C’est, je le veux bien, une justice quelque peu arbitraire, mais c’est du moins une révolte contre un mauvais gouvernement, une preuve de « smartness » pour parler américain, et voilà pourquoi le brigand est un être supérieur. Le plus à plaindre c’est le marchand dont les caravanes sont souvent d’aussi bonne prise que les coffres des employés.

Quand le pillage d’une caravane donne bien, les brigands se livrent souvent aux plus curieuses extravagances de dépenses et d’orgies. Une fois la bande de Guégou jeta toute une cargaison de sucre dans le bassin d’une source pour se payer le luxe de faire boire à ses chevaux de l’eau sucrée !

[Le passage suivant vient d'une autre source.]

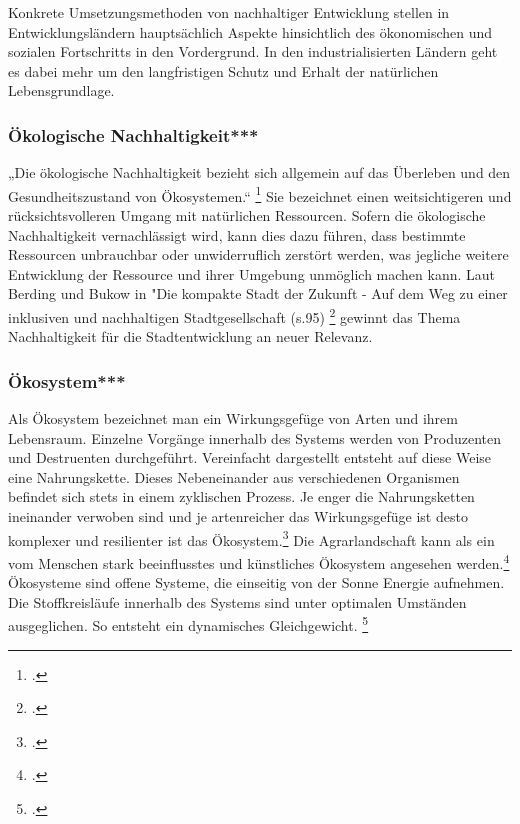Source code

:\documentclass{scrartcl}
\begin{document}
 Konkrete Umsetzungsmethoden von nachhaltiger Entwicklung stellen in Entwicklungsländern hauptsächlich Aspekte hinsichtlich des ökonomischen und sozialen Fortschritts in den Vordergrund. In den industrialisierten Ländern geht es dabei mehr um den langfristigen Schutz und Erhalt der natürlichen Lebensgrundlage. 



\subsubsection{Ökologische Nachhaltigkeit***}
„Die ökologische Nachhaltigkeit bezieht sich allgemein auf das Überleben und den Gesundheitszustand von Ökosystemen.“ \footcite{DefinitionWirtschaftslexikonc}  Sie bezeichnet einen weitsichtigeren und rücksichtsvolleren Umgang mit natürlichen Ressourcen. Sofern die ökologische Nachhaltigkeit vernachlässigt wird, kann dies dazu führen, dass bestimmte Ressourcen unbrauchbar oder unwiderruflich zerstört werden, was jegliche weitere Entwicklung der Ressource und ihrer Umgebung unmöglich machen kann. Laut Berding und Bukow in "Die kompakte Stadt der Zukunft - Auf dem Weg zu einer inklusiven und nachhaltigen Stadtgesellschaft (s.95) \footcite{BerdingWolf-DietrichBukowKarinCudakHrsgDieStadtgesellschaft} gewinnt das Thema Nachhaltigkeit für die Stadtentwicklung an neuer Relevanz. 



\subsubsection{Ökosystem***}
Als Ökosystem bezeichnet man ein Wirkungsgefüge von Arten und ihrem Lebensraum. Einzelne Vorgänge innerhalb des Systems werden von Produzenten und Destruenten durchgeführt. Vereinfacht dargestellt entsteht auf diese Weise eine Nahrungskette. Dieses Nebeneinander aus verschiedenen Organismen befindet sich stets in einem zyklischen Prozess. Je enger die Nahrungsketten ineinander verwoben sind und je artenreicher das Wirkungsgefüge ist desto komplexer und resilienter ist das Ökosystem.\footcite{NachhaltigeBrockhaus.de} Die Agrarlandschaft kann als ein vom Menschen stark beeinflusstes und künstliches Ökosystem angesehen werden.\footcite[Vgl.]{BrockhausOkosystem}
Ökosysteme sind offene Systeme, die einseitig von der Sonne Energie aufnehmen. Die Stoffkreisläufe innerhalb des Systems sind unter optimalen Umständen ausgeglichen. So entsteht ein dynamisches Gleichgewicht. \footcite{BrockhausOkosystem}
\end{document}
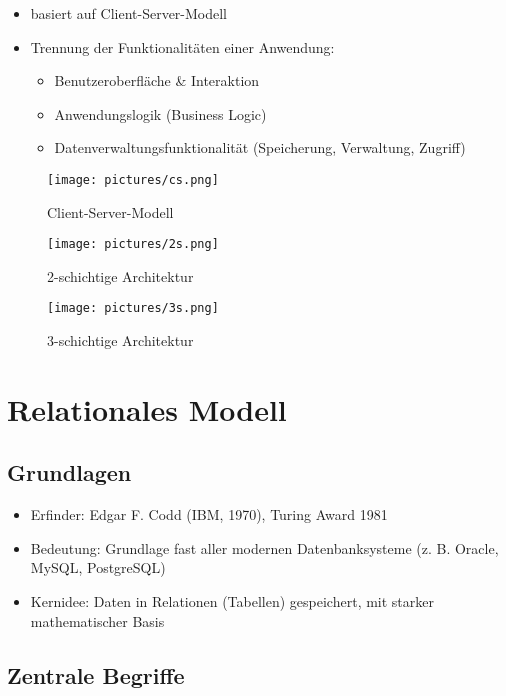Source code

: \documentclass[12pt,a4paper]{article}
\begin{document}
\begin{itemize}
\item basiert auf Client-Server-Modell
\item Trennung der Funktionalitäten einer Anwendung:
\begin{itemize}
\item Benutzeroberfläche \& Interaktion
\item Anwendungslogik (Business Logic)
\item Datenverwaltungsfunktionalität (Speicherung, Verwaltung, Zugriff)
\end{itemize}
\end{itemize}

\begin{figure}[H]
\centering
\begin{minipage}[t]{0.32\textwidth}
\centering
\texttt{[image: pictures/cs.png]}
\caption{Client-Server-Modell}
\end{minipage}
\hfill
\begin{minipage}[t]{0.32\textwidth}
\centering
\texttt{[image: pictures/2s.png]}
\caption{2-schichtige Architektur}
\end{minipage}
\hfill
\begin{minipage}[t]{0.32\textwidth}
\centering
\texttt{[image: pictures/3s.png]}
\caption{3-schichtige Architektur}
\end{minipage}
\end{figure}

\section{Relationales Modell}

\subsection{Grundlagen}

\begin{itemize}
\item Erfinder: Edgar F. Codd (IBM, 1970), Turing Award 1981
\item Bedeutung: Grundlage fast aller modernen Datenbanksysteme (z. B. Oracle, MySQL, PostgreSQL)
\item Kernidee: Daten in Relationen (Tabellen) gespeichert, mit starker mathematischer Basis
\end{itemize}

\subsection{Zentrale Begriffe}
\end{document}
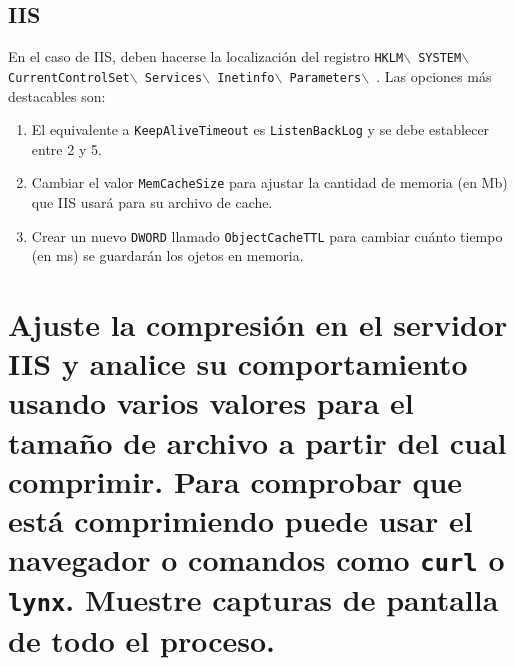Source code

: \documentclass[10pt,a4paper,spanish]{article}
\numberwithin{equation}{section} %
\numberwithin{figure}{section} %
\numberwithin{table}{section} %
\begin{document}
\subsection{IIS}
En el caso de IIS, deben hacerse la localización del registro \texttt{HKLM$\backslash$ SYSTEM$\backslash$ CurrentControlSet$\backslash$ Services$\backslash$ Inetinfo$\backslash$ Parameters$\backslash$ }. Las opciones más destacables son:
\begin{enumerate}[$\bullet$]
    \item El equivalente a \texttt{KeepAliveTimeout} es \texttt{ListenBackLog} y se debe establecer entre 2 y 5.
    \item Cambiar el valor \texttt{MemCacheSize} para ajustar la cantidad de memoria (en Mb) que IIS usará para su archivo de cache.
    \item Crear un nuevo \texttt{DWORD} llamado \texttt{ObjectCacheTTL} para cambiar cuánto tiempo (en ms) se guardarán los ojetos en memoria.
\end{enumerate}

\section{Ajuste la compresión en el servidor IIS y analice su comportamiento usando varios valores para el tamaño de archivo a partir del cual comprimir. Para comprobar que está comprimiendo puede usar el navegador o comandos como \texttt{curl} o \texttt{lynx}. Muestre capturas de pantalla de todo el proceso.}
\end{document}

Guégou était brigand, mais il avait conscience de remplir une mission honnête ; aussi quel ne fut pas son étonnement quand un jour, mis en rapport avec les Lazaristes de Khosrâva, il les entendit condamner sa conduite ! « Mais mon Père, moi ne jamais faire mal ; ne pas tuer hommes (chrétiens) ; tuer seulement chiens (musulmans). » Le raisonnement était profond, mais il n’eut pas le don de convaincre les missionnaires : ceux-ci insistent ; et comme Guégou était au fond un bon chrétien, il fait de solennelles promesses et se retire du métier. Il avait au demeurant bien droit au repos, car il a trois balles dans le corps et il ne compte plus celles qu’il a extirpées !

Pendant ses voyages il a appris beaucoup ; il ne serait, sans doute, reçu académicien dans aucun pays ; mais il parle russe, arménien, turc, persan, chaldéen, kurde et français. C’est donc un savant. C’est surtout un philosophe, et ses aperçus sous leur forme naïve sont parfois bien profonds.